In any case this latter incident discloses the danger inherent in divine worship. This probably needs to be emphasized, because some of those who drive off to church each Sunday morning seem not to be aware that they are placing their very souls in peril. (Otherwise they would be dressed with modesty and dignity, arrive on time, stay until the service is over, and avoid distraction and gossip while they are in church. Indeed, sometimes the behavior of the clergy up in the sanctuary is even worse.)
Worship, after all, is encounter with God,
and God is anything but safe.
Throughout Holy Scripture, therefore, we find the theme of danger with respect to the things of God, particularly the rites and appointments associated with the divine worship. Nowhere in Holy Scripture is worship portrayed as completely safe.

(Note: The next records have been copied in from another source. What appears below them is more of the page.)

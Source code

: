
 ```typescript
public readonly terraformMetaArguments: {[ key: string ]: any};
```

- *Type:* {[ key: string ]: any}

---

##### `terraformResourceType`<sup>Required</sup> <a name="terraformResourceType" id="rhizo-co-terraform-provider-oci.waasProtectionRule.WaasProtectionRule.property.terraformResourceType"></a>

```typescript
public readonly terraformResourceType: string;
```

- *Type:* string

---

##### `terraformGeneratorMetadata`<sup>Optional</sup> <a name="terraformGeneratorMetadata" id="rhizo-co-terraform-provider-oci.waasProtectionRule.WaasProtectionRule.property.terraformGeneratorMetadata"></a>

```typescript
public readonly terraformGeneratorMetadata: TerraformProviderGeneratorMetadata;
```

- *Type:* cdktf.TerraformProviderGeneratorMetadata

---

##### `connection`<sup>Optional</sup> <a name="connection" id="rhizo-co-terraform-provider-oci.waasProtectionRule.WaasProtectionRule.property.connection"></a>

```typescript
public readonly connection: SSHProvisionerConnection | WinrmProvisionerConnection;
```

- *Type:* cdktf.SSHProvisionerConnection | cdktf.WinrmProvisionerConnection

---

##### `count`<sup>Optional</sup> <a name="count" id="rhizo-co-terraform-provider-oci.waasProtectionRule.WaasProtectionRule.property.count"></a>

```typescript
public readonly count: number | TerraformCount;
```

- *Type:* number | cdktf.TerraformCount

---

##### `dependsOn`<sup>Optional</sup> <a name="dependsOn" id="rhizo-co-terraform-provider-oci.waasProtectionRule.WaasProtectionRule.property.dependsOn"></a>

In this sense biblical worship is exactly the opposite of ‘seeker friendly,’ the adjective describing worship along lines dictated by the religious tastes of the uninitiated, worldly, unrepentant, and spiritually immature folks who are likely to drop in at church on Sunday morning.
Those that would draw near to God must resolve to feel uncomfortable (very much like Moses, when he was commanded to take off his shoes at the burning bush), at least until they become accustomed to the discipline of the worship.

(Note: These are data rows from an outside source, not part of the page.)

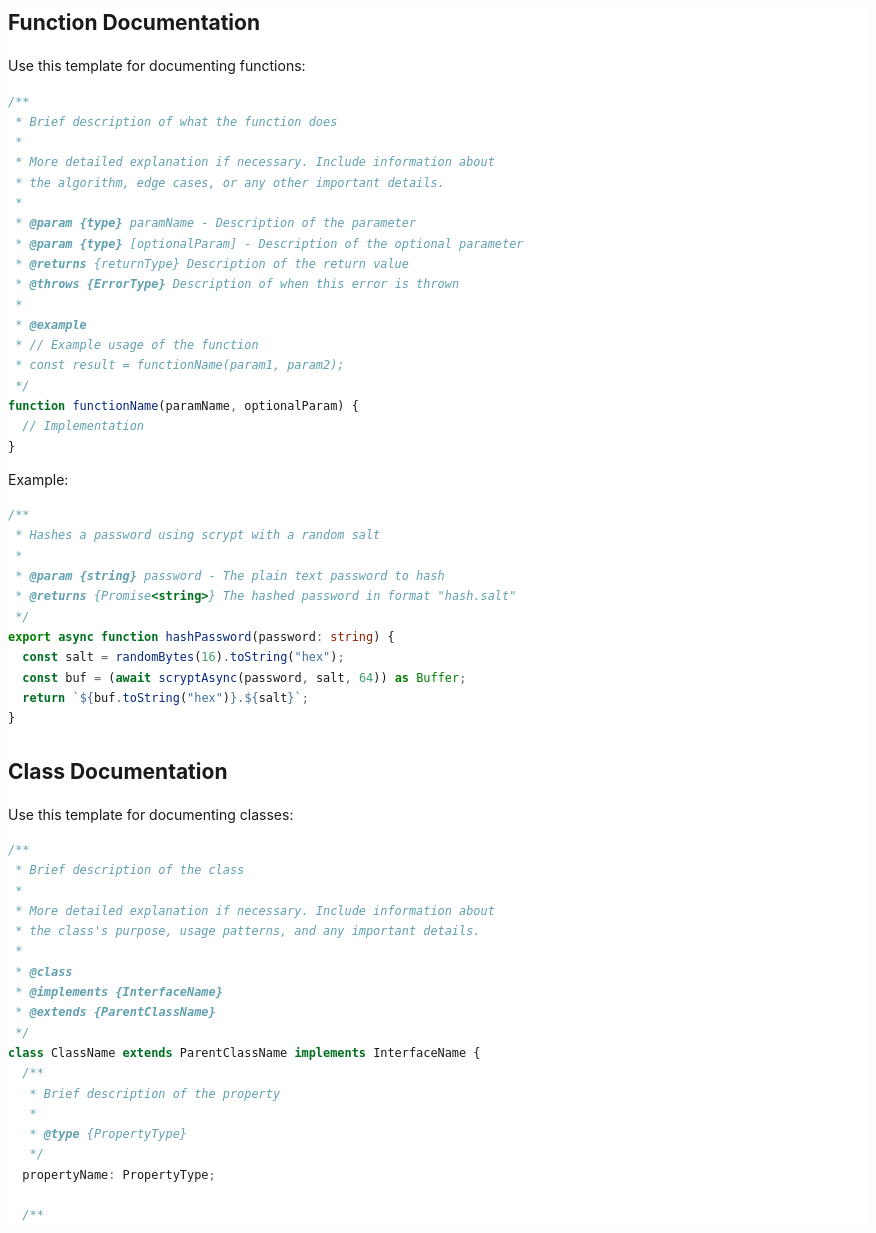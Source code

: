 ## Function Documentation

Use this template for documenting functions:

```typescript
/**
 * Brief description of what the function does
 * 
 * More detailed explanation if necessary. Include information about
 * the algorithm, edge cases, or any other important details.
 * 
 * @param {type} paramName - Description of the parameter
 * @param {type} [optionalParam] - Description of the optional parameter
 * @returns {returnType} Description of the return value
 * @throws {ErrorType} Description of when this error is thrown
 * 
 * @example
 * // Example usage of the function
 * const result = functionName(param1, param2);
 */
function functionName(paramName, optionalParam) {
  // Implementation
}
```

Example:

```typescript
/**
 * Hashes a password using scrypt with a random salt
 * 
 * @param {string} password - The plain text password to hash
 * @returns {Promise<string>} The hashed password in format "hash.salt"
 */
export async function hashPassword(password: string) {
  const salt = randomBytes(16).toString("hex");
  const buf = (await scryptAsync(password, salt, 64)) as Buffer;
  return `${buf.toString("hex")}.${salt}`;
}
```

## Class Documentation

Use this template for documenting classes:

```typescript
/**
 * Brief description of the class
 * 
 * More detailed explanation if necessary. Include information about
 * the class's purpose, usage patterns, and any important details.
 * 
 * @class
 * @implements {InterfaceName}
 * @extends {ParentClassName}
 */
class ClassName extends ParentClassName implements InterfaceName {
  /**
   * Brief description of the property
   *
   * @type {PropertyType}
   */
  propertyName: PropertyType;

  /**
```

The experience of the holiness of the true God is not native to man (cf. 1 Corinthians 11:27-32; Hebrews 12:28-29).
These reflections pertain with special intensity to those charged with the oversight of divine worship, the stewards who safeguard the sacred mysteries (1 Corinthians 4:1-5; 6:9-11; Revelation 22:14-15).
It is instructive to observe that St. Paul warns such men (for Holy Scripture never envisions women in this ministry) especially against the evils attendant on the drinking of alcohol (1 Timothy 3:3; 2 Timothy 4:5).

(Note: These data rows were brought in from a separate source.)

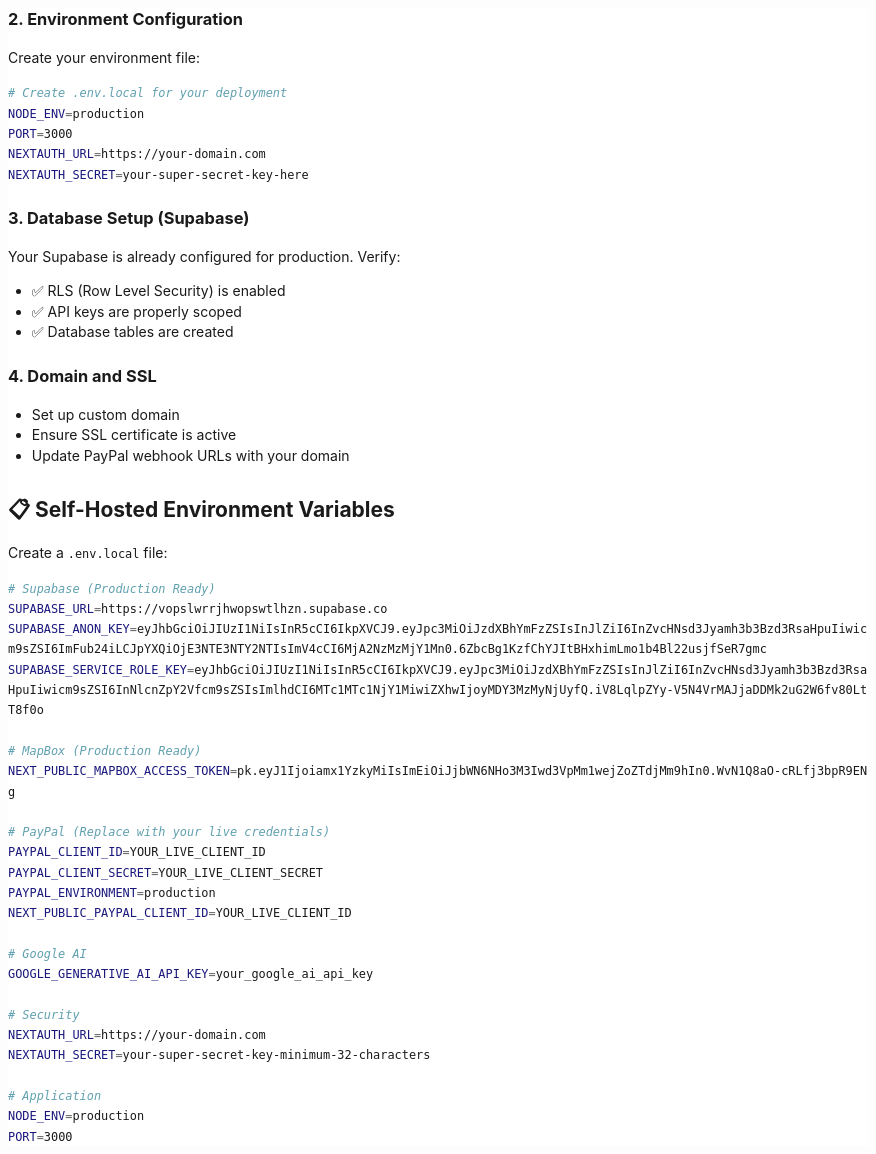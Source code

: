 ### 2. Environment Configuration
Create your environment file:

```bash
# Create .env.local for your deployment
NODE_ENV=production
PORT=3000
NEXTAUTH_URL=https://your-domain.com
NEXTAUTH_SECRET=your-super-secret-key-here
```

### 3. Database Setup (Supabase)
Your Supabase is already configured for production. Verify:
- ✅ RLS (Row Level Security) is enabled
- ✅ API keys are properly scoped
- ✅ Database tables are created

### 4. Domain and SSL
- Set up custom domain
- Ensure SSL certificate is active
- Update PayPal webhook URLs with your domain

## 📋 Self-Hosted Environment Variables

Create a `.env.local` file:

```bash
# Supabase (Production Ready)
SUPABASE_URL=https://vopslwrrjhwopswtlhzn.supabase.co
SUPABASE_ANON_KEY=eyJhbGciOiJIUzI1NiIsInR5cCI6IkpXVCJ9.eyJpc3MiOiJzdXBhYmFzZSIsInJlZiI6InZvcHNsd3Jyamh3b3Bzd3RsaHpuIiwicm9sZSI6ImFub24iLCJpYXQiOjE3NTE3NTY2NTIsImV4cCI6MjA2NzMzMjY1Mn0.6ZbcBg1KzfChYJItBHxhimLmo1b4Bl22usjfSeR7gmc
SUPABASE_SERVICE_ROLE_KEY=eyJhbGciOiJIUzI1NiIsInR5cCI6IkpXVCJ9.eyJpc3MiOiJzdXBhYmFzZSIsInJlZiI6InZvcHNsd3Jyamh3b3Bzd3RsaHpuIiwicm9sZSI6InNlcnZpY2Vfcm9sZSIsImlhdCI6MTc1MTc1NjY1MiwiZXhwIjoyMDY3MzMyNjUyfQ.iV8LqlpZYy-V5N4VrMAJjaDDMk2uG2W6fv80LtT8f0o

# MapBox (Production Ready)
NEXT_PUBLIC_MAPBOX_ACCESS_TOKEN=pk.eyJ1Ijoiamx1YzkyMiIsImEiOiJjbWN6NHo3M3Iwd3VpMm1wejZoZTdjMm9hIn0.WvN1Q8aO-cRLfj3bpR9ENg

# PayPal (Replace with your live credentials)
PAYPAL_CLIENT_ID=YOUR_LIVE_CLIENT_ID
PAYPAL_CLIENT_SECRET=YOUR_LIVE_CLIENT_SECRET
PAYPAL_ENVIRONMENT=production
NEXT_PUBLIC_PAYPAL_CLIENT_ID=YOUR_LIVE_CLIENT_ID

# Google AI
GOOGLE_GENERATIVE_AI_API_KEY=your_google_ai_api_key

# Security
NEXTAUTH_URL=https://your-domain.com
NEXTAUTH_SECRET=your-super-secret-key-minimum-32-characters

# Application
NODE_ENV=production
PORT=3000
```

This is to me what Orthodox worship is—biblical worship—and why I firmly believe that it is the heritage of all followers of Jesus. If we are to worship God in communal assembly at all, it is in the Divine Liturgy, which has been handed over to us as the heritage of the saints. Anything else that we do ‘at church’ can take any number of forms as needed, and as really necessary (not just to make pious busy-work). But worship is something that God thought was important enough to lay out for us, at first in the Torah for His original hereditary people Yisrael, and then with the coming of His Son, in the Divine Liturgy of the new Israel, the Church. That is one thing that ‘Orthodox’ means—straight worship—and there it stands as it has stood for centuries.